*WORK INSTRUCTIONS*. Count the lines below that contain the word "time", and reply with only that number.

Saved data entries
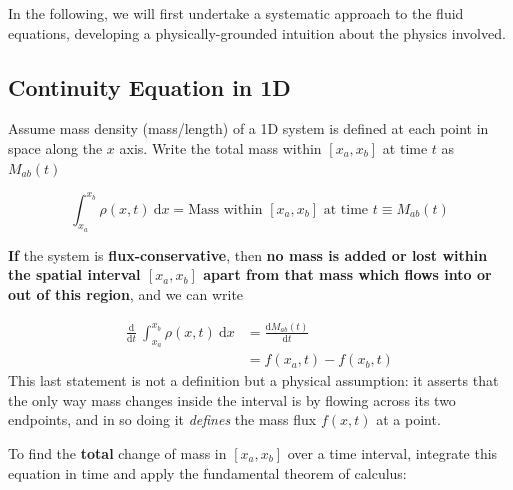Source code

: \documentclass[notoc]{tufte-handout}
\begin{document}
In the following, we will first undertake a systematic approach to the fluid equations, developing a physically-grounded intuition about the physics involved.


\subsection{Continuity Equation in 1D}

Assume mass density (mass/length) of a 1D system is  defined at each point in space along the $x$ axis. Write the total mass within $[x_a,x_b]$  at time $t$ as $M_{ab}(t)$

     \begin{equation}
        \int_{x_a}^{x_b} \rho ({x},t)~\mathrm{d}x = \text{Mass within }[x_a,x_b] \text{ at time }t \equiv M_{ab}(t)
    \end{equation}
%

{\bf If} the system is {\bf flux-conservative}, then {\bf no mass is added or lost within the spatial interval $[x_a,x_b]$ apart from that mass which flows into or out of this region}, and we can write

\begin{align}
\frac{\mathrm{d}}{\mathrm{d}t }~\int_{x_a}^{x_b} \rho ({x},t)~\mathrm{d}x & = \frac{\mathrm{d}M_{ab}(t)}{\mathrm{d}t } \\
& = f(x_a,t) - f(x_b,t)
\end{align}
%
This last statement is not a definition but a physical assumption: it asserts that the only way mass changes inside the interval is by flowing across its two endpoints, and in so doing it {\it defines} the mass flux $f(x,t)$ at a point.

To find the {\bf total} change of mass in $[x_a,x_b]$ over a time interval, integrate this equation in time and apply the fundamental theorem of calculus:
\end{document}

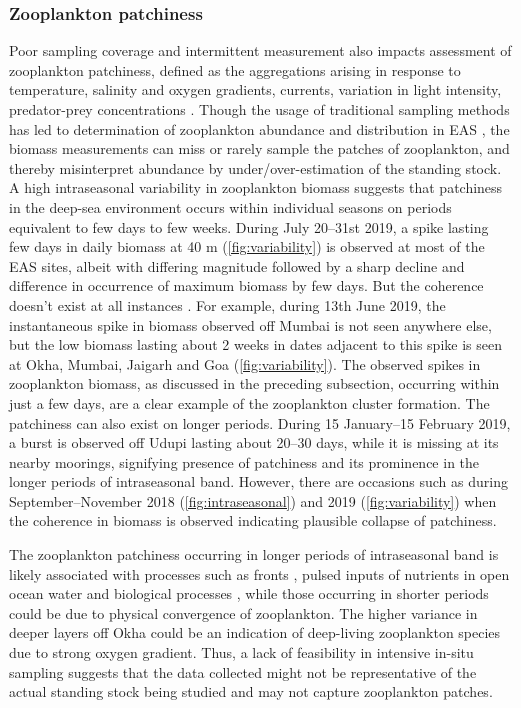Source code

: \documentclass[authoryear,review,12pt]{elsarticle}
\begin{document}
    \subsubsection{Zooplankton patchiness}
    \label{sec:zooplanktonpatch}
    Poor sampling coverage and intermittent measurement also impacts assessment of zooplankton patchiness, defined as the aggregations arising in response to temperature, salinity and oxygen gradients, currents, variation in light intensity, predator-prey concentrations \citep{folt1999biological,raghukumar2003marine}. Though the usage of traditional sampling methods has led to determination of zooplankton abundance and distribution in EAS \citep{madhupratap1992zooplankton,madhupratap1996lack,khandagale2022seasonal}, the biomass measurements can miss or rarely sample the patches of zooplankton, and thereby misinterpret abundance by under/over-estimation of the standing stock. A high intraseasonal variability in zooplankton biomass suggests that patchiness in the deep-sea environment occurs within individual seasons on periods equivalent to few days to few weeks. During July 20--31st 2019, a spike lasting few days in daily biomass at 40 m (\cref{fig:variability}) is observed at most of the EAS sites, albeit with differing magnitude followed by a sharp decline and difference in occurrence of maximum biomass by few days. But the coherence doesn't exist at all instances . For example, during 13th June 2019, the instantaneous spike in biomass observed off Mumbai is not seen anywhere else, but the low biomass lasting about 2 weeks in dates adjacent to this spike is seen at  Okha, Mumbai, Jaigarh and Goa (\cref{fig:variability}). The observed spikes in zooplankton biomass, as discussed in the preceding subsection, occurring within just a few days, are a clear example of the zooplankton cluster formation. The patchiness can also exist on longer periods. During 15 January--15 February 2019, a burst is observed off Udupi lasting about 20--30 days, while it is missing at its nearby moorings, signifying presence of patchiness and its prominence in the longer periods of intraseasonal band. However, there are occasions such as during September--November 2018 (\cref{fig:intraseasonal}) and 2019 (\cref{fig:variability}) when the coherence in biomass is observed indicating plausible collapse of patchiness.
    
    The zooplankton patchiness occurring in longer periods of intraseasonal band is likely associated with processes such as fronts \citep{coyle2000seasonal,wade2001acoustic,hitchcock2002zooplankton}, pulsed inputs of nutrients in open ocean water \citep{anil2021short} and biological processes \citep{folt1999biological}, while those occurring in shorter periods could be due to physical convergence \citep{napp1996plankton} of zooplankton. The higher variance in deeper layers off Okha could be an indication of deep-living zooplankton species \citep{raghukumar2003marine} due to strong oxygen gradient. Thus, a lack of feasibility in intensive in-situ sampling suggests that the data collected might not be representative of the actual standing stock being studied \citep{smith1998seasonal} and may not capture zooplankton patches.
    
\end{document}
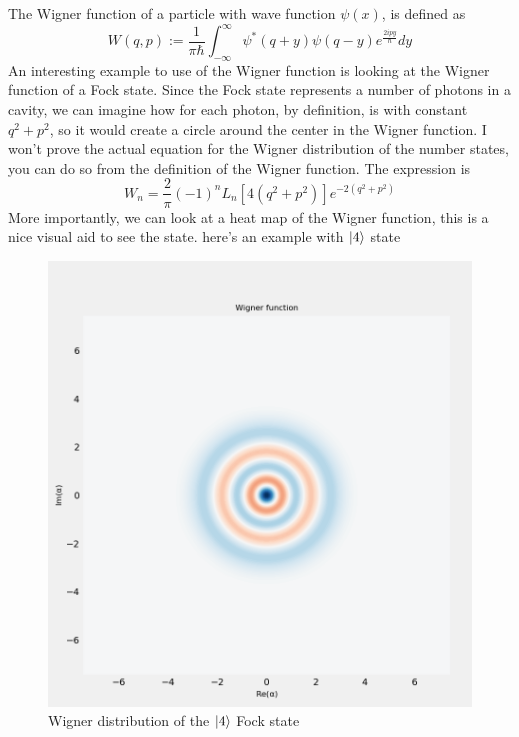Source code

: \documentclass[english, a4paper, 12pt, twoside]{article}
\numberwithin{equation}{section} %
\begin{document}
The Wigner function of a particle with wave function $\psi(x)$, is defined as 
\[
    W(q, p) := \frac{1}{\pi \hbar} \int_{-\infty}^\infty \psi^*(q + y) \psi(q - y) e^{\frac{2ipy}{\hbar}} dy
\]
An interesting example to use of the Wigner function is looking at the Wigner function of a Fock state. Since the Fock state represents a number of photons in a cavity, we can imagine how for each photon, by definition, is with constant $q^2 + p^2$, so it would create a circle around the center in the Wigner function. I won't prove the actual equation for the Wigner distribution of the number states, you can do so from the definition of the Wigner function. The expression is
\[
    W_n = \frac{2}{\pi}(-1)^n L_n[4(q^2 + p^2)]e^{-2(q^2 + p^2)}
\]
More importantly, we can look at a heat map of the Wigner function, this is a nice visual aid to see the state. here's an example with $\ket{4}$ state
\begin{figure}[H]
    \centering
    \includegraphics[width=0.4\columnwidth]{Wigner.png}
    \caption{Wigner distribution of the $\ket{4}$ Fock state}
    \label{fig:Fock-State-Wigner}
\end{figure}





\end{document}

*EXPECTED OUTPUT*. 3